| TASK DIRECTIONS |
All of the records must be restated exactly, with every line complete.

Items from a dataset:
* * * *
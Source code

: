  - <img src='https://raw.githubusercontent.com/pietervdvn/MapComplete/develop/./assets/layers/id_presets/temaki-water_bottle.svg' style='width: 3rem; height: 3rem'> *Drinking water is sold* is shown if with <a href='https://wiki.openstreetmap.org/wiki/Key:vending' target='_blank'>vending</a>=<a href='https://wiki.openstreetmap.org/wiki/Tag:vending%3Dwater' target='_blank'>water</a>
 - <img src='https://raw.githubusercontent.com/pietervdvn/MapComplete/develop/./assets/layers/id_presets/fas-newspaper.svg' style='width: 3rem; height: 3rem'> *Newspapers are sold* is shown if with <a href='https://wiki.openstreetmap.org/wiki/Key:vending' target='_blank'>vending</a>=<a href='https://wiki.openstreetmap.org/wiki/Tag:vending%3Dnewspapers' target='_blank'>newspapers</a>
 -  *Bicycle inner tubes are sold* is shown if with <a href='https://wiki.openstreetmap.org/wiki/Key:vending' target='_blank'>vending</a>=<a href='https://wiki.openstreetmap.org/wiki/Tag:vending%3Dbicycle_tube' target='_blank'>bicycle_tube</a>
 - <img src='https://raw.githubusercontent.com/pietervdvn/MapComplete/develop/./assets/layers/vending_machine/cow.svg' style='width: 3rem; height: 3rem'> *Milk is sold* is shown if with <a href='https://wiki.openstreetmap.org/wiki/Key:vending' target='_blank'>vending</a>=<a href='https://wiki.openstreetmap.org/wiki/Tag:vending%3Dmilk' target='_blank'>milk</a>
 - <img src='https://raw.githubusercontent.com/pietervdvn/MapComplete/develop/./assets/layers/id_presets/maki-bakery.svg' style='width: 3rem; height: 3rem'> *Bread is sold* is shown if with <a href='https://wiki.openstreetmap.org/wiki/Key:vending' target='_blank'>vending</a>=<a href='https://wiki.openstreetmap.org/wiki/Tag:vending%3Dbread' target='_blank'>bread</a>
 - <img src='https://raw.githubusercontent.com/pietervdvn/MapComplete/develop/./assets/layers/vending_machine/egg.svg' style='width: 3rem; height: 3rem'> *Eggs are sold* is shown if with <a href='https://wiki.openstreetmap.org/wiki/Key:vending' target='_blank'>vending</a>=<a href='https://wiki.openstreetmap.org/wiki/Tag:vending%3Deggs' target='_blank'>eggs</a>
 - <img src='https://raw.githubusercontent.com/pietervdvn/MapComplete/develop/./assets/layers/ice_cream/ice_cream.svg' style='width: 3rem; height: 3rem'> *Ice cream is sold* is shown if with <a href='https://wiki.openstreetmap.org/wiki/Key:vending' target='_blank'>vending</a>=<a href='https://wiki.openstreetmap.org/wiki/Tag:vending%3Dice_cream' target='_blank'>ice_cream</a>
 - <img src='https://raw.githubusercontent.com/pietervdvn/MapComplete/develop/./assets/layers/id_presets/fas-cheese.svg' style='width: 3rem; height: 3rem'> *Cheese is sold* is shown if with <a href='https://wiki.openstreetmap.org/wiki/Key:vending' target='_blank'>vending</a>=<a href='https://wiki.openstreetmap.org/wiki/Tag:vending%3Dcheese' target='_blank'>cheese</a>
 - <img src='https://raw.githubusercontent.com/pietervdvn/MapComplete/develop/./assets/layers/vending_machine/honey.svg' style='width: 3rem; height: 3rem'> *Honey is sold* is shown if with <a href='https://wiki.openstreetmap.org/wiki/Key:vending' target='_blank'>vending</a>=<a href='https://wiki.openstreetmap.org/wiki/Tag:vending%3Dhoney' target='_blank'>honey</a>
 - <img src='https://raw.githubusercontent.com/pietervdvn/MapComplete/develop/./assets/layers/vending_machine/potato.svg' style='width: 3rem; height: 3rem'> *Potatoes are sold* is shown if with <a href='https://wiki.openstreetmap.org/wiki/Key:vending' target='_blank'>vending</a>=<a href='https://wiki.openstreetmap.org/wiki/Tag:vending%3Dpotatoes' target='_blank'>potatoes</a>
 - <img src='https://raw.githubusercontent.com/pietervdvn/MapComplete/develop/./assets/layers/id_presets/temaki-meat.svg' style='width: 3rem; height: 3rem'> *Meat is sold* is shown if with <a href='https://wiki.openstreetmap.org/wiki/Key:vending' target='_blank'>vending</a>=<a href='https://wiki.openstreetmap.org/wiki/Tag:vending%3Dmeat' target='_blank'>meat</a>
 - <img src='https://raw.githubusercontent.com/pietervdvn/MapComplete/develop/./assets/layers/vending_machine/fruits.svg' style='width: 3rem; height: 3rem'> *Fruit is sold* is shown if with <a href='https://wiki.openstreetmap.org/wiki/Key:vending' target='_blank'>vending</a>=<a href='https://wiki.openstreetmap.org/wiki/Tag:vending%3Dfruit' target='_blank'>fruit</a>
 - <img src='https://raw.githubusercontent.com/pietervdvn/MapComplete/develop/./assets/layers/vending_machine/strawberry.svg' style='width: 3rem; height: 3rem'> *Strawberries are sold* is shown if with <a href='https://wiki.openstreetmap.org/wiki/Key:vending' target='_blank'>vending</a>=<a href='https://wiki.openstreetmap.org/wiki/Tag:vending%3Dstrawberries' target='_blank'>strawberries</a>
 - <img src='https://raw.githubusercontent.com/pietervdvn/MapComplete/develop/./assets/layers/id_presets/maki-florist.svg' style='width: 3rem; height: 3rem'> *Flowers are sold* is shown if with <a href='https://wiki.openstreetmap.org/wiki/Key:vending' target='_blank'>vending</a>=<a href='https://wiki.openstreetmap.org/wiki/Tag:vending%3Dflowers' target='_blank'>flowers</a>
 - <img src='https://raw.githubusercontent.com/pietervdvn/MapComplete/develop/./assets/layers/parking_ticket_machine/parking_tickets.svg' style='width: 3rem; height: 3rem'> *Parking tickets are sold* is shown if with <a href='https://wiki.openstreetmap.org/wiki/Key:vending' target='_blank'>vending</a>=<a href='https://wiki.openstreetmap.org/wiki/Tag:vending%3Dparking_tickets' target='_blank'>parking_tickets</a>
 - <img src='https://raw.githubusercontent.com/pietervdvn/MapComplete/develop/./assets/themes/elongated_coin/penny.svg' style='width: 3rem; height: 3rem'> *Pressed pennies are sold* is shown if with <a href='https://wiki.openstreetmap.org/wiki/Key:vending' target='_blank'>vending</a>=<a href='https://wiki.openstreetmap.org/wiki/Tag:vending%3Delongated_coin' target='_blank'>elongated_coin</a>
* * * *
| RESULT |
Source code

:  - <img src='https://raw.githubusercontent.com/pietervdvn/MapComplete/develop/./assets/layers/id_presets/temaki-water_bottle.svg' style='width: 3rem; height: 3rem'> *Drinking water is sold* is shown if with <a href='https://wiki.openstreetmap.org/wiki/Key:vending' target='_blank'>vending</a>=<a href='https://wiki.openstreetmap.org/wiki/Tag:vending%3Dwater' target='_blank'>water</a>
 - <img src='https://raw.githubusercontent.com/pietervdvn/MapComplete/develop/./assets/layers/id_presets/fas-newspaper.svg' style='width: 3rem; height: 3rem'> *Newspapers are sold* is shown if with <a href='https://wiki.openstreetmap.org/wiki/Key:vending' target='_blank'>vending</a>=<a href='https://wiki.openstreetmap.org/wiki/Tag:vending%3Dnewspapers' target='_blank'>newspapers</a>
 -  *Bicycle inner tubes are sold* is shown if with <a href='https://wiki.openstreetmap.org/wiki/Key:vending' target='_blank'>vending</a>=<a href='https://wiki.openstreetmap.org/wiki/Tag:vending%3Dbicycle_tube' target='_blank'>bicycle_tube</a>
 - <img src='https://raw.githubusercontent.com/pietervdvn/MapComplete/develop/./assets/layers/vending_machine/cow.svg' style='width: 3rem; height: 3rem'> *Milk is sold* is shown if with <a href='https://wiki.openstreetmap.org/wiki/Key:vending' target='_blank'>vending</a>=<a href='https://wiki.openstreetmap.org/wiki/Tag:vending%3Dmilk' target='_blank'>milk</a>
 - <img src='https://raw.githubusercontent.com/pietervdvn/MapComplete/develop/./assets/layers/id_presets/maki-bakery.svg' style='width: 3rem; height: 3rem'> *Bread is sold* is shown if with <a href='https://wiki.openstreetmap.org/wiki/Key:vending' target='_blank'>vending</a>=<a href='https://wiki.openstreetmap.org/wiki/Tag:vending%3Dbread' target='_blank'>bread</a>
 - <img src='https://raw.githubusercontent.com/pietervdvn/MapComplete/develop/./assets/layers/vending_machine/egg.svg' style='width: 3rem; height: 3rem'> *Eggs are sold* is shown if with <a href='https://wiki.openstreetmap.org/wiki/Key:vending' target='_blank'>vending</a>=<a href='https://wiki.openstreetmap.org/wiki/Tag:vending%3Deggs' target='_blank'>eggs</a>
 - <img src='https://raw.githubusercontent.com/pietervdvn/MapComplete/develop/./assets/layers/ice_cream/ice_cream.svg' style='width: 3rem; height: 3rem'> *Ice cream is sold* is shown if with <a href='https://wiki.openstreetmap.org/wiki/Key:vending' target='_blank'>vending</a>=<a href='https://wiki.openstreetmap.org/wiki/Tag:vending%3Dice_cream' target='_blank'>ice_cream</a>
 - <img src='https://raw.githubusercontent.com/pietervdvn/MapComplete/develop/./assets/layers/id_presets/fas-cheese.svg' style='width: 3rem; height: 3rem'> *Cheese is sold* is shown if with <a href='https://wiki.openstreetmap.org/wiki/Key:vending' target='_blank'>vending</a>=<a href='https://wiki.openstreetmap.org/wiki/Tag:vending%3Dcheese' target='_blank'>cheese</a>
 - <img src='https://raw.githubusercontent.com/pietervdvn/MapComplete/develop/./assets/layers/vending_machine/honey.svg' style='width: 3rem; height: 3rem'> *Honey is sold* is shown if with <a href='https://wiki.openstreetmap.org/wiki/Key:vending' target='_blank'>vending</a>=<a href='https://wiki.openstreetmap.org/wiki/Tag:vending%3Dhoney' target='_blank'>honey</a>
 - <img src='https://raw.githubusercontent.com/pietervdvn/MapComplete/develop/./assets/layers/vending_machine/potato.svg' style='width: 3rem; height: 3rem'> *Potatoes are sold* is shown if with <a href='https://wiki.openstreetmap.org/wiki/Key:vending' target='_blank'>vending</a>=<a href='https://wiki.openstreetmap.org/wiki/Tag:vending%3Dpotatoes' target='_blank'>potatoes</a>
 - <img src='https://raw.githubusercontent.com/pietervdvn/MapComplete/develop/./assets/layers/id_presets/temaki-meat.svg' style='width: 3rem; height: 3rem'> *Meat is sold* is shown if with <a href='https://wiki.openstreetmap.org/wiki/Key:vending' target='_blank'>vending</a>=<a href='https://wiki.openstreetmap.org/wiki/Tag:vending%3Dmeat' target='_blank'>meat</a>
 - <img src='https://raw.githubusercontent.com/pietervdvn/MapComplete/develop/./assets/layers/vending_machine/fruits.svg' style='width: 3rem; height: 3rem'> *Fruit is sold* is shown if with <a href='https://wiki.openstreetmap.org/wiki/Key:vending' target='_blank'>vending</a>=<a href='https://wiki.openstreetmap.org/wiki/Tag:vending%3Dfruit' target='_blank'>fruit</a>
 - <img src='https://raw.githubusercontent.com/pietervdvn/MapComplete/develop/./assets/layers/vending_machine/strawberry.svg' style='width: 3rem; height: 3rem'> *Strawberries are sold* is shown if with <a href='https://wiki.openstreetmap.org/wiki/Key:vending' target='_blank'>vending</a>=<a href='https://wiki.openstreetmap.org/wiki/Tag:vending%3Dstrawberries' target='_blank'>strawberries</a>
 - <img src='https://raw.githubusercontent.com/pietervdvn/MapComplete/develop/./assets/layers/id_presets/maki-florist.svg' style='width: 3rem; height: 3rem'> *Flowers are sold* is shown if with <a href='https://wiki.openstreetmap.org/wiki/Key:vending' target='_blank'>vending</a>=<a href='https://wiki.openstreetmap.org/wiki/Tag:vending%3Dflowers' target='_blank'>flowers</a>
 - <img src='https://raw.githubusercontent.com/pietervdvn/MapComplete/develop/./assets/layers/parking_ticket_machine/parking_tickets.svg' style='width: 3rem; height: 3rem'> *Parking tickets are sold* is shown if with <a href='https://wiki.openstreetmap.org/wiki/Key:vending' target='_blank'>vending</a>=<a href='https://wiki.openstreetmap.org/wiki/Tag:vending%3Dparking_tickets' target='_blank'>parking_tickets</a>
 - <img src='https://raw.githubusercontent.com/pietervdvn/MapComplete/develop/./assets/themes/elongated_coin/penny.svg' style='width: 3rem; height: 3rem'> *Pressed pennies are sold* is shown if with <a href='https://wiki.openstreetmap.org/wiki/Key:vending' target='_blank'>vending</a>=<a href='https://wiki.openstreetmap.org/wiki/Tag:vending%3Delongated_coin' target='_blank'>elongated_coin</a>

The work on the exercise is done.